Saved data entries
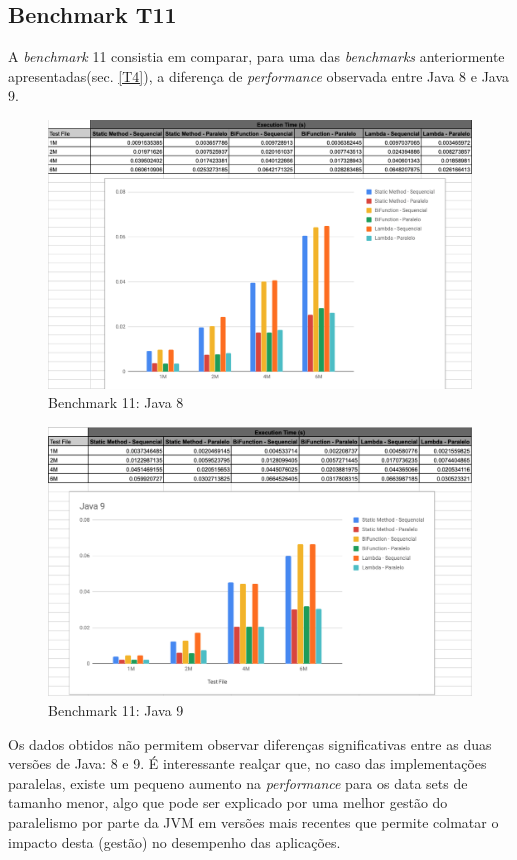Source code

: \documentclass{article}
\begin{document}
\subsection{Benchmark T11}
A \textit{benchmark} 11 consistia em comparar, para uma das \textit{benchmarks} anteriormente apresentadas(sec. \ref{T4}), a diferença de \textit{performance} observada entre Java 8 e Java 9.
\begin{figure}[H]
    \centering
    \includegraphics[width=15cm]{Pictures/T11_8.png}
    \caption{Benchmark 11: Java 8}
\end{figure}


\begin{figure}[H]
    \centering
    \includegraphics[width=15cm]{Pictures/T11_9.png}
    \caption{Benchmark 11: Java 9}
\end{figure}
Os dados obtidos não permitem observar diferenças significativas entre as duas versões de Java: 8 e 9. 
É interessante realçar que, no caso das implementações paralelas, existe um pequeno aumento na \textit{performance} para os data sets de tamanho menor, algo que pode
ser explicado por uma melhor gestão do paralelismo por parte da JVM em versões mais recentes que permite colmatar o impacto desta (gestão) no desempenho das aplicações.
\end{document}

▶ _WHAT IS BEING ASKED_:
Return all lines in the data that include the word "Java".

▶ _SOLUTION BELOW_:
A \textit{benchmark} 11 consistia em comparar, para uma das \textit{benchmarks} anteriormente apresentadas(sec. \ref{T4}), a diferença de \textit{performance} observada entre Java 8 e Java 9.
    \caption{Benchmark 11: Java 8}
    \caption{Benchmark 11: Java 9}
Os dados obtidos não permitem observar diferenças significativas entre as duas versões de Java: 8 e 9. 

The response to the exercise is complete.